Available data:
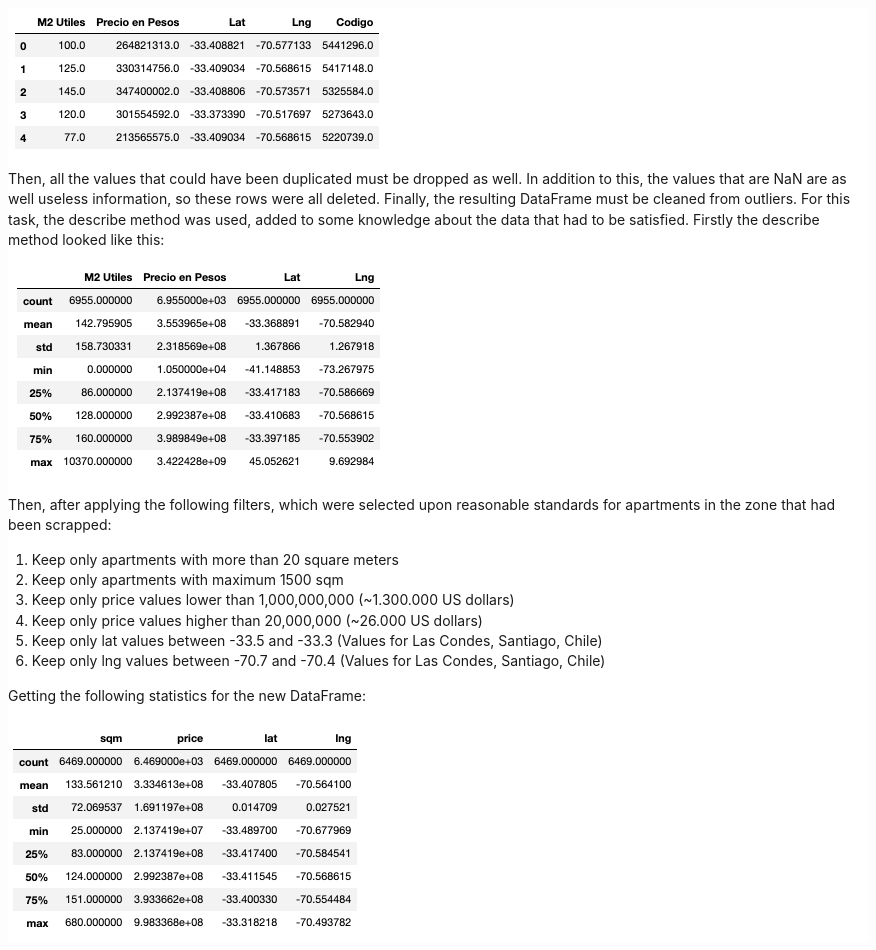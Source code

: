 <img src='property_listing_df_image.png' align='middle'/><br>


Then, all the values that could have been duplicated must be dropped as well. In addition to this, the values that are NaN are as well useless information, so these rows were all deleted. Finally, the resulting DataFrame must be cleaned from outliers. For this task, the describe method was used, added to some knowledge about the data that had to be satisfied. Firstly the describe method looked like this:

<img src='property_describe_1.png' align='middle'/><br>


Then, after applying the following filters, which were selected upon reasonable standards for apartments in the zone that had been scrapped:

1. Keep only apartments with more than 20 square meters
2. Keep only apartments with maximum 1500 sqm
3. Keep only price values lower than 1,000,000,000 (~1.300.000 US dollars)
4. Keep only price values higher than 20,000,000 (~26.000 US dollars)
5. Keep only lat values between -33.5 and -33.3 (Values for Las Condes, Santiago, Chile)
6. Keep only lng values between -70.7 and -70.4 (Values for Las Condes, Santiago, Chile)

Getting the following statistics for the new DataFrame:

<img src='property_describe_2.png' align='middle'/><br>
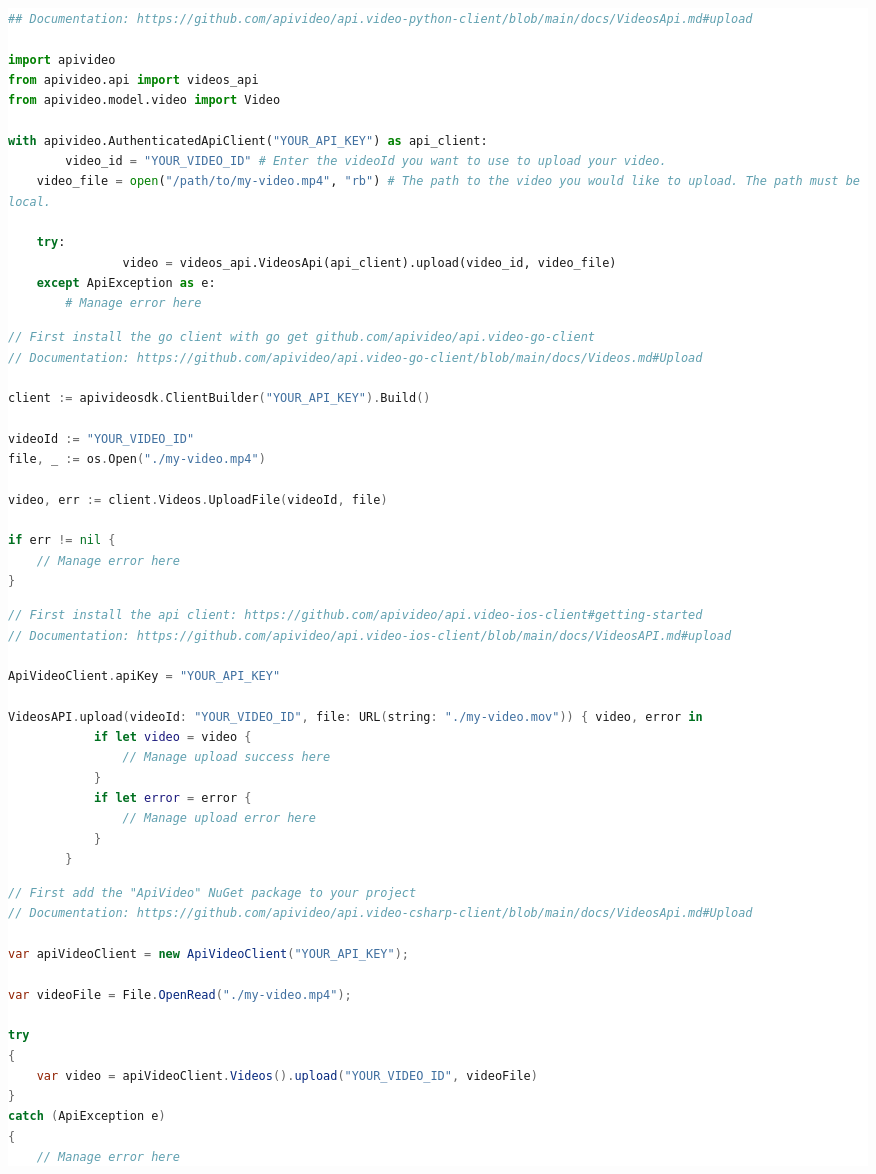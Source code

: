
 ```python
## Documentation: https://github.com/apivideo/api.video-python-client/blob/main/docs/VideosApi.md#upload

import apivideo
from apivideo.api import videos_api
from apivideo.model.video import Video

with apivideo.AuthenticatedApiClient("YOUR_API_KEY") as api_client:
		video_id = "YOUR_VIDEO_ID" # Enter the videoId you want to use to upload your video.
    video_file = open("/path/to/my-video.mp4", "rb") # The path to the video you would like to upload. The path must be local. 

    try:
				video = videos_api.VideosApi(api_client).upload(video_id, video_file)
    except ApiException as e:
        # Manage error here
```
```go
// First install the go client with go get github.com/apivideo/api.video-go-client
// Documentation: https://github.com/apivideo/api.video-go-client/blob/main/docs/Videos.md#Upload
                  
client := apivideosdk.ClientBuilder("YOUR_API_KEY").Build()

videoId := "YOUR_VIDEO_ID" 
file, _ := os.Open("./my-video.mp4")
  
video, err := client.Videos.UploadFile(videoId, file)

if err != nil {
    // Manage error here
}
```
```swift
// First install the api client: https://github.com/apivideo/api.video-ios-client#getting-started
// Documentation: https://github.com/apivideo/api.video-ios-client/blob/main/docs/VideosAPI.md#upload

ApiVideoClient.apiKey = "YOUR_API_KEY"

VideosAPI.upload(videoId: "YOUR_VIDEO_ID", file: URL(string: "./my-video.mov")) { video, error in
            if let video = video {
                // Manage upload success here
            }
            if let error = error {
                // Manage upload error here
            }
        }
```
```csharp
// First add the "ApiVideo" NuGet package to your project
// Documentation: https://github.com/apivideo/api.video-csharp-client/blob/main/docs/VideosApi.md#Upload
                  
var apiVideoClient = new ApiVideoClient("YOUR_API_KEY");

var videoFile = File.OpenRead("./my-video.mp4");

try
{
	var video = apiVideoClient.Videos().upload("YOUR_VIDEO_ID", videoFile)
}
catch (ApiException e)
{
    // Manage error here
```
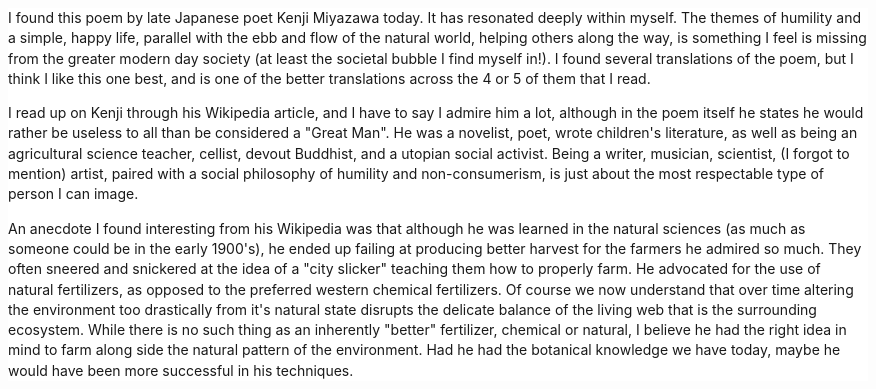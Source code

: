 I found this poem by late Japanese poet Kenji Miyazawa today. It has resonated deeply within myself. The themes of humility and a simple, happy life, parallel with the ebb and flow of the natural world, helping others along the way, is something I feel is missing from the greater modern day society (at least the societal bubble I find myself in!). I found several translations of the poem, but I think I like this one best, and is one of the better translations across the 4 or 5 of them that I read.

I read up on Kenji through his Wikipedia article, and I have to say I admire him a lot, although in the poem itself he states he would rather be useless to all than be considered a "Great Man".  He was a novelist, poet, wrote children's literature, as well as being an agricultural science teacher, cellist, devout Buddhist, and a utopian social activist. Being a writer, musician, scientist, (I forgot to mention) artist, paired with a social philosophy of humility and non-consumerism, is just about the most respectable type of person I can image. 

An anecdote I found interesting from his Wikipedia was that although he was learned in the natural sciences (as much as someone could be in the early 1900's), he ended up failing at producing better harvest for the farmers he admired so much. They often sneered and snickered at the idea of a "city slicker" teaching them how to properly farm. He advocated for the use of natural fertilizers, as opposed to the preferred western chemical fertilizers. Of course we now understand that over time altering the environment too drastically from it's natural state disrupts the delicate balance of the living web that is the surrounding ecosystem. While there is no such thing as an inherently "better" fertilizer, chemical or natural, I believe he had the right idea in mind to farm along side the natural pattern of the environment. Had he had the botanical knowledge we have today, maybe he would have been more successful in his techniques.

Exercise: The word "price" appears in some lines above. Return every one of those lines.

Exercise output:
3. Keep only price values lower than 1,000,000,000 (~1.300.000 US dollars)
4. Keep only price values higher than 20,000,000 (~26.000 US dollars)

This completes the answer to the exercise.